▶ [Exercise]: Copy out all lines in the data below containing the string "plugin".

Dataset excerpts:

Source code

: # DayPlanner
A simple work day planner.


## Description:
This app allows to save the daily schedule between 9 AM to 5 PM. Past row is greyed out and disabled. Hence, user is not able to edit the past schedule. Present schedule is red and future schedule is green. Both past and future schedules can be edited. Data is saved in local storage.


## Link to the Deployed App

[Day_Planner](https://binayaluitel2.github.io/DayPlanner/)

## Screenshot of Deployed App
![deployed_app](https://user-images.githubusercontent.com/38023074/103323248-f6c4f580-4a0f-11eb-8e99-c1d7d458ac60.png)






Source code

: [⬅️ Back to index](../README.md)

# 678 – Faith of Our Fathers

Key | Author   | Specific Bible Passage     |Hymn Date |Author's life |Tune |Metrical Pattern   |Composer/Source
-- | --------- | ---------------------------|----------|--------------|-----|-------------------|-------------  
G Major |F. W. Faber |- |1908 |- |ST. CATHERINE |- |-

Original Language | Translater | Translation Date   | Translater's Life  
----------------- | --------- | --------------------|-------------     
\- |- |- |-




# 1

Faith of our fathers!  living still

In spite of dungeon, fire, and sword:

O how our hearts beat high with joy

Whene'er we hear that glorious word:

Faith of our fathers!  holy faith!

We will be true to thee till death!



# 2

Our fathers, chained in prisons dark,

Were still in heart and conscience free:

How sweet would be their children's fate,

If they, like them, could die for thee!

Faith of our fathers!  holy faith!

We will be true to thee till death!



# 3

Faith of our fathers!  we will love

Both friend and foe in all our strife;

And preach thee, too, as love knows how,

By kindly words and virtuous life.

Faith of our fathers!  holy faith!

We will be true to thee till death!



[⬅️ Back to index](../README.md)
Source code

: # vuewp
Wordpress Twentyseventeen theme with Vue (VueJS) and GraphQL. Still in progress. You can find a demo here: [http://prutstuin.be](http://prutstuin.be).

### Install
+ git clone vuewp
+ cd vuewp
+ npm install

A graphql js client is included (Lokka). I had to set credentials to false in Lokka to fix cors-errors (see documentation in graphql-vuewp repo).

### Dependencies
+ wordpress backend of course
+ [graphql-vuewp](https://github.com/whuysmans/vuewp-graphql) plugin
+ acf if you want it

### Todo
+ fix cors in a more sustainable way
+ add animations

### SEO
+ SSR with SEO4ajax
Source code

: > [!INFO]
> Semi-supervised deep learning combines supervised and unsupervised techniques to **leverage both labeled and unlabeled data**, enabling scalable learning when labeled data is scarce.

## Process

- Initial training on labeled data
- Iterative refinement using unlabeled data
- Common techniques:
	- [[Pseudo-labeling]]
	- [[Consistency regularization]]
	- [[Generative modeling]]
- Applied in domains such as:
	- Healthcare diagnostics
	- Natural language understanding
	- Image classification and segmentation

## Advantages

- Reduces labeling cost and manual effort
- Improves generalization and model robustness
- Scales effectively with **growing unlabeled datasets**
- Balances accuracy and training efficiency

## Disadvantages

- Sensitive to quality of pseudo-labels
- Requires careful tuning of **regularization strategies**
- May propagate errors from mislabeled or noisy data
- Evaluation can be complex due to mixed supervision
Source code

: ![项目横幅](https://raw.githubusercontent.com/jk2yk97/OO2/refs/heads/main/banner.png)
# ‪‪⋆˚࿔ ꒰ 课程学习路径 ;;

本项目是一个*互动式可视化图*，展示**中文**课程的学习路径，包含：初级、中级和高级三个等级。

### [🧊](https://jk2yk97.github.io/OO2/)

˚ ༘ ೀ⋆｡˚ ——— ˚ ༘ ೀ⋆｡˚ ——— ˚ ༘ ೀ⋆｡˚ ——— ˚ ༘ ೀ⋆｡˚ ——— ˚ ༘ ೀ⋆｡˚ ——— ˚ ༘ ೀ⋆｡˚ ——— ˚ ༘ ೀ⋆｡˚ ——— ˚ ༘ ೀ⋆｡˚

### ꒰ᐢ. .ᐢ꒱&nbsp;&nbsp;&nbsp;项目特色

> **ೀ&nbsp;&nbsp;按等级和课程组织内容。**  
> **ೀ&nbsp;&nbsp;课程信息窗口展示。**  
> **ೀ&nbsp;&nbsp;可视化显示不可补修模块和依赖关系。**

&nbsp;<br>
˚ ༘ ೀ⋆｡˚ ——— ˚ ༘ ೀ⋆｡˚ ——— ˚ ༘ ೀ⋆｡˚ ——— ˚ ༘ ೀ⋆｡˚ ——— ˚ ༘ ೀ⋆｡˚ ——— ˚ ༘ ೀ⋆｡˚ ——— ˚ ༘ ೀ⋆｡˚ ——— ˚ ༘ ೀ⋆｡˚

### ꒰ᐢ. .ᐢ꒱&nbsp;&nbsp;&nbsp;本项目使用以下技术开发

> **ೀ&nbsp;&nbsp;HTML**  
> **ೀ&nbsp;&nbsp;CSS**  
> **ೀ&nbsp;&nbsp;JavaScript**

==

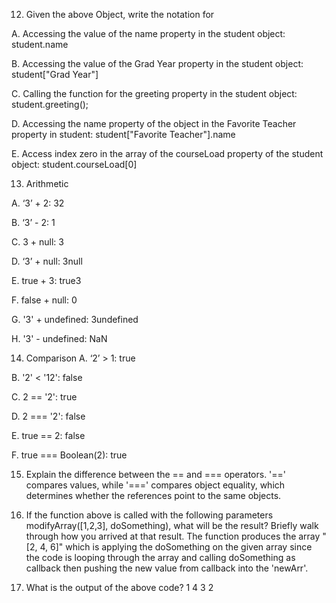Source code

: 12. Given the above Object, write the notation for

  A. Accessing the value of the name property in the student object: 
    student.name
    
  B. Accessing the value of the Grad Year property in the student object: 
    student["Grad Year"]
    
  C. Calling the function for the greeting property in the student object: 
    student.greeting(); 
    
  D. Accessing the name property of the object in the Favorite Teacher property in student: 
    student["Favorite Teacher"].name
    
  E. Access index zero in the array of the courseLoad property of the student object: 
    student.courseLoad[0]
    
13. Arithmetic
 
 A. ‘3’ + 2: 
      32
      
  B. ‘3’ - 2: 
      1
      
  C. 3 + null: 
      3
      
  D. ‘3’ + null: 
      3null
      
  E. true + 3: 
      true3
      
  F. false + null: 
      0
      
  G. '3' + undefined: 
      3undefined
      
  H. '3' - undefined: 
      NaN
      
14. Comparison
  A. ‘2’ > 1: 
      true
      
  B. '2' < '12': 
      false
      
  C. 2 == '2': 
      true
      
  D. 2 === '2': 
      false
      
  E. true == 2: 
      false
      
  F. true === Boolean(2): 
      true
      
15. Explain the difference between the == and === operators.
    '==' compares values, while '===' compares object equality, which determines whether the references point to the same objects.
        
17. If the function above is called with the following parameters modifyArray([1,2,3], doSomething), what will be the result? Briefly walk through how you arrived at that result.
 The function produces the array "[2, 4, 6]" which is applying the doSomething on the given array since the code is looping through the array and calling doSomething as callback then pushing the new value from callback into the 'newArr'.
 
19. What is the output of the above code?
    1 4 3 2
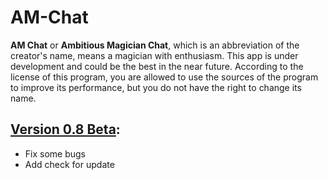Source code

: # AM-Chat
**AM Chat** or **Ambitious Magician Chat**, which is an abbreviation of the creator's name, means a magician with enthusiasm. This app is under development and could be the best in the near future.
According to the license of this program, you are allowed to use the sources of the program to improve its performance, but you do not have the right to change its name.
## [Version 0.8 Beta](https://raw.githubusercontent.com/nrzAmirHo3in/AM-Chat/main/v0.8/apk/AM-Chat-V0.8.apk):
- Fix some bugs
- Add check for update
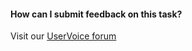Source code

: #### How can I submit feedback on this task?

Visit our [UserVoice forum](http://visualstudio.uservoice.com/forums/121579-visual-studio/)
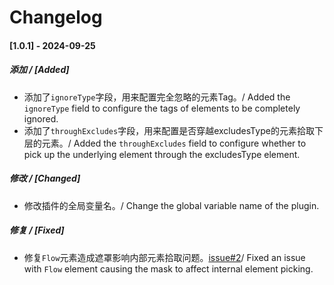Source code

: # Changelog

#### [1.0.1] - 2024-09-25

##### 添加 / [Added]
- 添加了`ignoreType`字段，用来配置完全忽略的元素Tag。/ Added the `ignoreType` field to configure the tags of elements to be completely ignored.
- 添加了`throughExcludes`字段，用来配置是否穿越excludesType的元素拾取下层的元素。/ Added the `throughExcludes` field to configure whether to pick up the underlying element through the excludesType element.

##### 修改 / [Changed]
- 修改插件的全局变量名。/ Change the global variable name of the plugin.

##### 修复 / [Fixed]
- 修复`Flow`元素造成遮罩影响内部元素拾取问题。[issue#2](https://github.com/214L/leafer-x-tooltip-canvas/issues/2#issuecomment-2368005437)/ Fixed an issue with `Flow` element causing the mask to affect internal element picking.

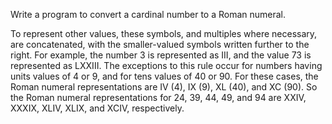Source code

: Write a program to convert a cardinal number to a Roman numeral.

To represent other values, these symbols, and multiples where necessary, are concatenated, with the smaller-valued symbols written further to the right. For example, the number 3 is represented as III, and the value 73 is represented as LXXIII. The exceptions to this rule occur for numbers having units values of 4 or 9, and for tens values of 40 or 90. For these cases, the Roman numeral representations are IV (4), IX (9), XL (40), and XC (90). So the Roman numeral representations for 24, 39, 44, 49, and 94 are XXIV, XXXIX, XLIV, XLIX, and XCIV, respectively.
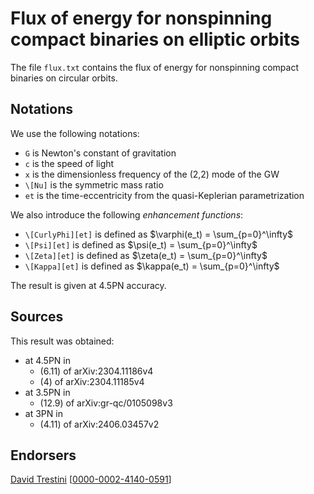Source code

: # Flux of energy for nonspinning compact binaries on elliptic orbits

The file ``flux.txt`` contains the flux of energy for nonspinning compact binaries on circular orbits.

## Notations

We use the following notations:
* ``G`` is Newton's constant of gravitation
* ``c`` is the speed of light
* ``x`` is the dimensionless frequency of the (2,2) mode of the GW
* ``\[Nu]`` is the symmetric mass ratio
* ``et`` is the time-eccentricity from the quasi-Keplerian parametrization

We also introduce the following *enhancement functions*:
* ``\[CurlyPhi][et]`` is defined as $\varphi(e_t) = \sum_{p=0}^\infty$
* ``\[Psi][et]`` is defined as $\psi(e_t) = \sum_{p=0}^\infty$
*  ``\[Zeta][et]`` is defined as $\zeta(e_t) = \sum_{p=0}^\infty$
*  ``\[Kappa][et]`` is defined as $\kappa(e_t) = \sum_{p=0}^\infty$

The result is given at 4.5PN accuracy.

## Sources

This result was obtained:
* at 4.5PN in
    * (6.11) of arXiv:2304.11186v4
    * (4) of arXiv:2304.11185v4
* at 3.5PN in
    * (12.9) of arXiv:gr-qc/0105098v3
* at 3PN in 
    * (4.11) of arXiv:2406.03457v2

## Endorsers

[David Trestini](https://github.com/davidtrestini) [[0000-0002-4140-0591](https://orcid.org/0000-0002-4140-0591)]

▶ [Written response]:
+ [graphql-vuewp](https://github.com/whuysmans/vuewp-graphql) plugin
- 修改插件的全局变量名。/ Change the global variable name of the plugin.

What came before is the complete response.